The Survey emphasizes that long-term economic sustainability depends on continuing structural reforms, investing in human capital, improving governance, and reducing climate and external vulnerabilities. Key reform areas include tax system modernization, energy sector circular debt resolution, export competitiveness enhancement, agricultural productivity improvement, and digitalization of economic processes.
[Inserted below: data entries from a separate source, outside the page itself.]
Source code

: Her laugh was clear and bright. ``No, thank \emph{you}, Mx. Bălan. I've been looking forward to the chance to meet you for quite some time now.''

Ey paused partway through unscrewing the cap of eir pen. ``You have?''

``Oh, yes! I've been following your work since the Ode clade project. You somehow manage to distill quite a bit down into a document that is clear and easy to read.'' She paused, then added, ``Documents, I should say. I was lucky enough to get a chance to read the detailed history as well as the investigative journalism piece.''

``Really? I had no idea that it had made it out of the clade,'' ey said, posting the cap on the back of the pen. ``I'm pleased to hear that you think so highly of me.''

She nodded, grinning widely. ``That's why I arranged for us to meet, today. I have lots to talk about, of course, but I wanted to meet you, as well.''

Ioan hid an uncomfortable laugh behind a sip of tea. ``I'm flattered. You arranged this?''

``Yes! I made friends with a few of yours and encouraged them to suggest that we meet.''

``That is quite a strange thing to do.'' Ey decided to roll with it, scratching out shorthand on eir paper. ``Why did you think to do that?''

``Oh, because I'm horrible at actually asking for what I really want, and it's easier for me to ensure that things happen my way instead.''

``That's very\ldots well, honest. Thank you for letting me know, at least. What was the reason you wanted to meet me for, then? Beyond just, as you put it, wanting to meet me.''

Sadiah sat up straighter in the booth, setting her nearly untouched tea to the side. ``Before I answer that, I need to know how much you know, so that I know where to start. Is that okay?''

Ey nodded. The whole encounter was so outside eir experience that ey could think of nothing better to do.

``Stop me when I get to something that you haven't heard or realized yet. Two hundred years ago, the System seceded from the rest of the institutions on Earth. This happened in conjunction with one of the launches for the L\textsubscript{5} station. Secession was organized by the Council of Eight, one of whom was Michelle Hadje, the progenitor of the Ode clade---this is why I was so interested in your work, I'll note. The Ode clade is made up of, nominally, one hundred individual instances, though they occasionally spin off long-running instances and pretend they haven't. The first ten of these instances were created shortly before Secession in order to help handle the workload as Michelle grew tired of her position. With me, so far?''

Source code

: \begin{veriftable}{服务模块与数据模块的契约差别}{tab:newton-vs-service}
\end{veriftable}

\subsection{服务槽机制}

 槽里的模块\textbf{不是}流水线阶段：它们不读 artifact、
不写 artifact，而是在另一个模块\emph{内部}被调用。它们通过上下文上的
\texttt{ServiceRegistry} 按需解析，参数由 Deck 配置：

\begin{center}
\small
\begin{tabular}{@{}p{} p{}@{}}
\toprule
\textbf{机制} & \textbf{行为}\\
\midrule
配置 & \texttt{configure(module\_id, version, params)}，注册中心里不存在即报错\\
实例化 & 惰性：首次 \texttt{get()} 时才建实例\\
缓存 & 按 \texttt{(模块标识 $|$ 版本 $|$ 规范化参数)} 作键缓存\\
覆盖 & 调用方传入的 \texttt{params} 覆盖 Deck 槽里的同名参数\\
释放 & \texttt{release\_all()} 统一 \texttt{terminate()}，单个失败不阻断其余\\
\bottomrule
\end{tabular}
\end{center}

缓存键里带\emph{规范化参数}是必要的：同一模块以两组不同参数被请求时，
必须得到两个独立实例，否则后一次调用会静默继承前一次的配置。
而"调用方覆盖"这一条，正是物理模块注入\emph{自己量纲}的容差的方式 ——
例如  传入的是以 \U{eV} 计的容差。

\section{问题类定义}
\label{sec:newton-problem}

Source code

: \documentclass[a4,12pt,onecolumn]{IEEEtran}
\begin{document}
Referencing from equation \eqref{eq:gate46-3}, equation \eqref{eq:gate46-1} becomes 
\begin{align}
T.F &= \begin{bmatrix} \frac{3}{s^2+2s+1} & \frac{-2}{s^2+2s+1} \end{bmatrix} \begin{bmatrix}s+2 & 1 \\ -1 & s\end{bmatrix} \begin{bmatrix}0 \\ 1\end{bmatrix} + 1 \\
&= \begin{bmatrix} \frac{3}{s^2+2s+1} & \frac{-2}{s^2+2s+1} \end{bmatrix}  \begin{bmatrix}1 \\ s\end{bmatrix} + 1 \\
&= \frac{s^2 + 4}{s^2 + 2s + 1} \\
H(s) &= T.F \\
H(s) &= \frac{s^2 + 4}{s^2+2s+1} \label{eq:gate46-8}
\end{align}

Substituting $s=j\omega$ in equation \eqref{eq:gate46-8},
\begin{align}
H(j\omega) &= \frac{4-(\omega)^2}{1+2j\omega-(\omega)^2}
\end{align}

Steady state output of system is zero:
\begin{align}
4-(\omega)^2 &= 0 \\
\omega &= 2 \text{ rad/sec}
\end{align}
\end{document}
The Economic Survey 2025-26 highlights several notable achievements: inflation, fiscal deficit, and current account deficits have all declined significantly; exports, remittances, revenues, and investment are improving; and investor confidence is strengthening through improved credit ratings and reserve buildup. The historic primary surplus and current account surplus represent structural improvements in fiscal and external management that were not seen in previous years. However, the Survey also acknowledges persistent challenges. The agriculture sector’s subdued growth of 0.56 percent indicates structural vulnerabilities in the farming sector that require attention through modernization, water management, and climate-resilient practices. The slight decline in FDI suggests that Pakistan still needs to improve its business environment and policy certainty to attract long-term foreign investment. The GDP growth of 2.68 percent, while positive, remains below the original target of 3.6 percent, indicating that the recovery is still fragile and requires sustained policy support.